Researchers conducted a systematic review and meta-analysis of randomized placebo-controlled trials that tested either injectable or oral GLP-1 receptor agonists in patients with type 2 diabetes and reported major adverse cardiovascular events (MACE) up to June 9, 2021. Eligible trials included more than 500 patients and had a primary outcome that included cardiovascular death, nonfatal myocardial infarction, and nonfatal stroke. The review also looked at two renal outcomes: worsening kidney function, defined as either doubling of serum creatinine or at least 40% decline in estimated glomerular filtration rate (eGFR), and a composite of macroalbuminuria, doubled serum creatinine, at least 40% decline in eGFR, kidney replacement therapy, or death due to kidney disease. Results were published online on Aug. 20 by The Lancet Diabetes & Endocrinology.
A total of eight trials comprising 60,080 patients were included. Overall, GLP-1 receptor agonists reduced MACE by 14% (hazard ratio [HR], 0.86 [95% CI, 0.80 to 0.93]; P<0.0001), with no significant heterogeneity across GLP-1 receptor agonist structural homology or other examined subgroups. GLP-1 receptor agonists reduced all-cause mortality by 12% (HR, 0.88 [95% CI, 0.82 to 0.94]; P=0.0001), hospital admission for heart failure by 11% (HR, 0.89 [95% CI, 0.82 to 0.98]; P=0.013), and the composite kidney outcome by 21% (HR, 0.79 [95% CI, 0.73 to 0.87]; P<0.0001), with no increase in risk of severe hypoglycemia, retinopathy, or pancreatic adverse effects. In sensitivity analyses that removed the only trial restricted to patients with acute coronary syndrome, all benefits marginally increased, including the outcome of worsening of kidney function (HR, 0.82 [95% CI, 0.69 to 0.98]; P=0.030).

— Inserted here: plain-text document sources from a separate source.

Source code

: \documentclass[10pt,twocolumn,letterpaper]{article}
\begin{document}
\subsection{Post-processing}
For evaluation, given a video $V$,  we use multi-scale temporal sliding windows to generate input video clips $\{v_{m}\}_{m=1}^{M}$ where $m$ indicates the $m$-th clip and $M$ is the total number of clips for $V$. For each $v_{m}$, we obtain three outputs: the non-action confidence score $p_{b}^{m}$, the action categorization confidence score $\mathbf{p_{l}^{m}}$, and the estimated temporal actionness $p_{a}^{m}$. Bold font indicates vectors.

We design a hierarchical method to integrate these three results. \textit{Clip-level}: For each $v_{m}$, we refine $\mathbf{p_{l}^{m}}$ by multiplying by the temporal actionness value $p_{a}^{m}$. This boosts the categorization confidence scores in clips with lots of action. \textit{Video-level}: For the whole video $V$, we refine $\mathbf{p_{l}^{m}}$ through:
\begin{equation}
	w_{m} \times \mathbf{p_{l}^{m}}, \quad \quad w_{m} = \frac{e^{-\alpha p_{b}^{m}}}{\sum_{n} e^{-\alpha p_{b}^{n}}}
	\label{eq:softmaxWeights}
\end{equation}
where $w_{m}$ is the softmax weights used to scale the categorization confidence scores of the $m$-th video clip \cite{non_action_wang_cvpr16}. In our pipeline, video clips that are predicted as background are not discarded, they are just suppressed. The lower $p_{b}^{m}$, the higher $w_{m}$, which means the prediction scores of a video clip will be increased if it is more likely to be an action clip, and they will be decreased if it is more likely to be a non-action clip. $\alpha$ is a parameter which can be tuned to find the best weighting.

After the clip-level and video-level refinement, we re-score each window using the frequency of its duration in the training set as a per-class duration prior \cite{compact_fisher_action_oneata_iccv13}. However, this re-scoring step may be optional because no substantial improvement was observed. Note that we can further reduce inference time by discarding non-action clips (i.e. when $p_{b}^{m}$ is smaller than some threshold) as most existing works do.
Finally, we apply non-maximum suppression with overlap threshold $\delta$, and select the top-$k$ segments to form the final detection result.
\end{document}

Among other limitations, the study couldn't assess how GLP-1 receptor agonists work with sodium-glucose cotransporter-2 inhibitors due to insufficient patient numbers. The researchers added that they did not assess gastrointestinal side effects, which are “universally increased with the use of GLP-1 receptor agonists, especially when starting such therapies.”
An accompanying comment noted that the data show a broad array of benefits associated with GLP-1 receptor agonists, but added an important caveat to the finding of reduced heart failure hospitalizations: The result was driven by two trials that evaluated GLP-1 receptor agonists that have not been approved for clinical use. The commenters also noted that the drug class remains underused in practice. “Part of this underuse is undoubtedly due to the barrier of cost because these medications are exorbitantly priced and inaccessible for a large proportion of patients with type 2 diabetes,” the authors wrote. “In addition, there is the challenge of busy practitioners keeping up with the data and clinical inertia, both of which can be addressed with systematic educational programmes and processes. Such systematic efforts targeting education about, and implementation of, these efficacious agents should be a priority for clinicians, researchers, and funders alike.”